Disney reportedly spent $250 million on the film which was based on the first book of Edgar Rice Burroughs’ Barsoom series of novels, “A Princess of Mars.”  In its opening weekend it only made $30 million domestically while doing slightly better overseas with a $70 million haul. It quickly disappeared from theaters shortly afterward, pretty much guaranteeing it wouldn’t make its money back.

That’s a shame too, because Burroughs’ Barsoom novels, written in the early 1900s, are science fiction classics, and in many ways inspired all the space opera epics that came after it, from the “Flash Gordon” and “Buck Rodgers” serials in the ’30s and ’40s, to the “Star Wars” movies at the both the end of the 20th century and beginning of this century.

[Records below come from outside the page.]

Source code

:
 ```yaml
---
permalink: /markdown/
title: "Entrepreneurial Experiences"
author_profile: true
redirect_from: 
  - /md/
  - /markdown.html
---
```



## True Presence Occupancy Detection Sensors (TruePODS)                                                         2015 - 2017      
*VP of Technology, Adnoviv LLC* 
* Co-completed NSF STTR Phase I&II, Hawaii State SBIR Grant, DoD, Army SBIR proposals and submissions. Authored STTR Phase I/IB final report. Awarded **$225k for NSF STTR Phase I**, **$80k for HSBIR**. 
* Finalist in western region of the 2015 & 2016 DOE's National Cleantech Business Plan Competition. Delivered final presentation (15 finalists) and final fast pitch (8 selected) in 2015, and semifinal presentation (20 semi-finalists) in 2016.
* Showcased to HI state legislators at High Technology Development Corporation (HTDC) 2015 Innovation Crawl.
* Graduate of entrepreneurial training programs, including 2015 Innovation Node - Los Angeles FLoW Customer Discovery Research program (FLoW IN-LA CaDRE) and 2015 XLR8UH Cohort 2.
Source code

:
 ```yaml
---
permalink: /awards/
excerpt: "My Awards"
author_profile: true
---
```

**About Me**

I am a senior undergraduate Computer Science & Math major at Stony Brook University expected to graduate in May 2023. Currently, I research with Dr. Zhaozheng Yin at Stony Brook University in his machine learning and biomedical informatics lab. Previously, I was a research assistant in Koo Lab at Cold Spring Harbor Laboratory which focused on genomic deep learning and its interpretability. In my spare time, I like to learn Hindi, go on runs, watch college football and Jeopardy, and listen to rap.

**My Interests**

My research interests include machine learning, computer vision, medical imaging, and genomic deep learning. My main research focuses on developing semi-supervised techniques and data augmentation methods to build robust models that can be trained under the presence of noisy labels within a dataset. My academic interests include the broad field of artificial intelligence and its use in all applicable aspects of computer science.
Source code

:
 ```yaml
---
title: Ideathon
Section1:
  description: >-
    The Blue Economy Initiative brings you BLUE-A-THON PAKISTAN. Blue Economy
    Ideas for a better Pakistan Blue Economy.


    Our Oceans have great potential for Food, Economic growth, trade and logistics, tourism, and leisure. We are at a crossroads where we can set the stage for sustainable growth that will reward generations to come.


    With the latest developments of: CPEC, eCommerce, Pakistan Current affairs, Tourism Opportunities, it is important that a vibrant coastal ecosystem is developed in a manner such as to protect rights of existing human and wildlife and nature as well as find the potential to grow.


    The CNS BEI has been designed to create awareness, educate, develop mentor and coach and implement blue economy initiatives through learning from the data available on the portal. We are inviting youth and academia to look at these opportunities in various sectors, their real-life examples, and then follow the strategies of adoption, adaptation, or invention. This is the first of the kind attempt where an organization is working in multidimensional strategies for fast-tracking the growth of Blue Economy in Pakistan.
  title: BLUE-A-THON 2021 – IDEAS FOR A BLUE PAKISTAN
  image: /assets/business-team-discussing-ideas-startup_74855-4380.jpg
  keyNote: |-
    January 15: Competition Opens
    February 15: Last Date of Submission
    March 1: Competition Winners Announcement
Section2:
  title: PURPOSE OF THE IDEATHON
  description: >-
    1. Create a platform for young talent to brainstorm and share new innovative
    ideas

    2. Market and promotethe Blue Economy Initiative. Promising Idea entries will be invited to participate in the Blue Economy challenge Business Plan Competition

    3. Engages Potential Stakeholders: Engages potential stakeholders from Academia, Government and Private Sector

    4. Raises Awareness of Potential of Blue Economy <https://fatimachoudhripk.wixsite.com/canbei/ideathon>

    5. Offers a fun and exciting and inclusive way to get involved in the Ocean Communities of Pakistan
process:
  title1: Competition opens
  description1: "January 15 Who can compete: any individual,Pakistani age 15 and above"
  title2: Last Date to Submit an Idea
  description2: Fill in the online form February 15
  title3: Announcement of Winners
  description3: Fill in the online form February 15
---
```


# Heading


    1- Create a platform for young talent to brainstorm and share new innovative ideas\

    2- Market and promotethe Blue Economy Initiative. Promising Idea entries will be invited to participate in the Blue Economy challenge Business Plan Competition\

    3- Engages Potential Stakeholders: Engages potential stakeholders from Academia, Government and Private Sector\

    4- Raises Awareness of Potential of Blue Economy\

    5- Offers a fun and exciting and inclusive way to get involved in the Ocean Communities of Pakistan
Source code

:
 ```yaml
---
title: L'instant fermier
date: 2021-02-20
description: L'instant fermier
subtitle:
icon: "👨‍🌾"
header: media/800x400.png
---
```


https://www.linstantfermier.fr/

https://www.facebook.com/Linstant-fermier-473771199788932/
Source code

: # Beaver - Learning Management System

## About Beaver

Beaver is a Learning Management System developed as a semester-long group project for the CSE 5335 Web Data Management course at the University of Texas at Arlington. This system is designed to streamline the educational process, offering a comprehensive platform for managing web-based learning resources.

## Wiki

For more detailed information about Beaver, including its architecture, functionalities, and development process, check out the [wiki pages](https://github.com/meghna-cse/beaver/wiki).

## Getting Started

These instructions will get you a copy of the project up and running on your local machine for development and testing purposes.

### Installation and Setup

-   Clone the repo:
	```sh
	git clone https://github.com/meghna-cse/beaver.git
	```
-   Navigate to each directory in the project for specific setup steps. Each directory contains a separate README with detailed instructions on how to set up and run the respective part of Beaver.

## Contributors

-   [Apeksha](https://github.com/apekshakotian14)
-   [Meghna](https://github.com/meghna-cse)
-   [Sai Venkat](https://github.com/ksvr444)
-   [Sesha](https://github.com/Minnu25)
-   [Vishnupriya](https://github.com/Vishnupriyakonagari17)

Given time to catch on, “John Carter” could have found a bigger audience. (It’s due out on DVD soon, so perhaps those sales will help unsully the film’s bad reputation.)

MEN IN BLACK III:
Can we user their Neuralyzer to forget this
film was ever made?
But we might never know because instead of taking risks and adapting other sci-fi classics to the screen, (and in a future blog post, I’ll list some candidates that I think would make excellent movies or TV shows), Hollywood is going to stick to doing what it’s doing now. Making reboots and remakes and only venturing into original story territory for those relatively few books like “Harry Potter,” “Twilight” and “The Hunger Games” which manage to capture a huge following of rabid fans or stick with safer “semi-original” projects like “The Avengers,” a comic book-based movie which is a spin-off of several other hit comic book moives; “The Dark Knight” Batman movies which is a darker take on yet another comic book character; or “Prometheus” which is sort a spinoff of the “Alien” movies.

This would be a huge mistake. Hollywood is already loosing movie attendance to other media – video games and Internet streaming video services such as NetFlicks and Youtube – where there is a ton of original content available. Some of it even approaches Hollywood quality. (More on that too in another future blog post).

As more and better quality HD video cameras find their way into consumers’ hands and film editing – once the domain of only highly skilled professionals – becomes easier and easier to do on even the most inexpensive of home computers, then Hollywood may find itself becoming more and more irrelevant as people choose to bypass them, and get their entertainment straight from these amateur filmmakers themselves.

If Hollywood wants to avoid this fate, then they are going to have to get pretty creative.

1 comment:

  1. I think u hit the nail on the head. Those truly creative individuals that made Hollywood what it was in its heyday have now moved on to other genres which did not exist back then. Hollywood is destined to go the way of the dinosaur while video games become more like interactive movies. I am not sure what this will eventually morph into but I think it is safe to say that Hollywood either needs to evolve or it will no longer exist in the near future.